Aither is a double-blind peer review, Open Access online academic journal. It is indexed at ERIH+ and Scopus. It is published by the Faculty of Arts of the Palacký University in Olomouc in cooperation with the Philosophical Institute of the Academy of Sciences of the Czech Republic. It comes out twice a year. Every second issue is international and contains foreign-language articles (mainly in English, but also in German and French). The journal is registered under the number ISSN 1803-7860.

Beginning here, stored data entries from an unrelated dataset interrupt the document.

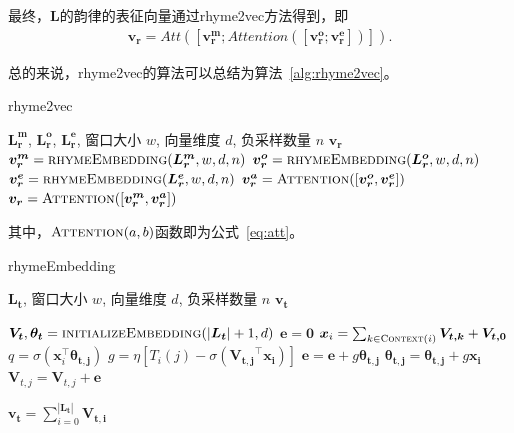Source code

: 最终，$\bm {L}$的韵律的表征向量通过rhyme2vec方法得到，即
\begin{equation}
  \begin{gathered}
  \label{eq:vr}
  \bm{v_r}=Att([\bm {v_r^m}; Attention([\bm{v_r^o}; \bm{v_r^e}])]).
  \end{gathered}
\end{equation}
\par

总的来说，rhyme2vec的算法可以总结为算法~\ref{alg:rhyme2vec}。\par
\begin{algorithm}  
        \caption{rhyme2vec} 
        \label{alg:rhyme2vec} 
        \begin{algorithmic}[1] 
            \Require $\bm {L_r^m}$, $\bm {L_r^o}$, $\bm {L_r^e}$, 窗口大小 $w$, 向量维度 $d$, 负采样数量 $n$
            \Ensure $\bm {v_r}$
                \State $\bm {v_r^m} = \Call{rhymeEmbedding}{\bm {L_r^m}, w, d, n}$ 
                \State $\bm {v_r^o} = \Call{rhymeEmbedding}{\bm {L_r^o}, w, d, n}$ 
                \State $\bm {v_r^e} = \Call{rhymeEmbedding}{\bm {L_r^e}, w, d, n}$ 
                \State $\bm {v_r^a} = \Call{Attention}{{[\bm {v_r^o}, \bm {v_r^e}]}}$ 
                \State $\bm {v_r} = \Call{Attention}{{[\bm {v_r^m}, \bm {v_r^a}]}}$ 
                \State {}  
        \end{algorithmic}  
\end{algorithm}  
其中，$\Call{Attention}{a, b}$函数即为公式~\ref{eq:att}。

\begin{algorithm}  
        \caption{rhymeEmbedding} 
        \label{alg:rhymeembedding} 
        \begin{algorithmic}[1]  
        \Require $\bm {L_t}$, 窗口大小 $w$, 向量维度 $d$, 负采样数量 $n$
            \Ensure $\bm {v_t}$
            
              \State $\bm {V_t}, \bm {\theta_t} = \Call{initializeEmbedding}{|\bm {L_t}| + 1, d}$
                      \State $\bm e = \bm 0$
                      \State $\bm x_i = \sum_{k\in \Call{Context}{i}} \bm {V_{t, k}} + \bm {V_{t, 0}}$
                          \State $q = \sigma(\bm x_i^\top \bm {\theta_{t, j}})$
                          \State $g = \eta{[T_i(j)-\sigma(\bm {V_{t, j}}^\top \bm {x_i})]}$
                          \State $\bm e = \bm e + g\bm {\theta_{t, j}}$
                          \State $\bm {\theta_{t, j}} = \bm {\theta_{t, j}} + g\bm {x_i}$
                      \EndFor
                          \State $\bm V_{t, j} = \bm V_{t, j} + \bm e$
                      \EndFor

                  \EndFor
                \EndFor
                \State $\bm {v_t} = \sum_{i = 0}^{|\bm {L_t}|}\bm{V_{t, i}}$
                \State {} 
        \end{algorithmic}  
    \end{algorithm}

Aither 17/2017:32-47 | DOI: 10.5507/aither.2017.002
Aristotle's opinions are controversial in at least a triple sense. First, we have in mind his editing of and commenting on Poetics. Second, we may see his work as part of a polemic with his contemporaries with whom he did not agree with over the evaluation of tragic poetry. Third, his work is controversial because of the method Aristotle employed and the results he obtained with this method. In this paper the focus will be on the third point, especially on Aristotle's alleged or real interpretation of tragedy as a text and on the possible reasons for his seeming or deliberate underappreciation of tragedy as performance or spectacle (ὄψις). In the final part a sketch will be provided of the breakup with Aristotle's legacy by means of the example of Oliver Taplin and David Wiles, as well as new methodological approaches to ancient Greek tragedy, which go far beyond Aristotle.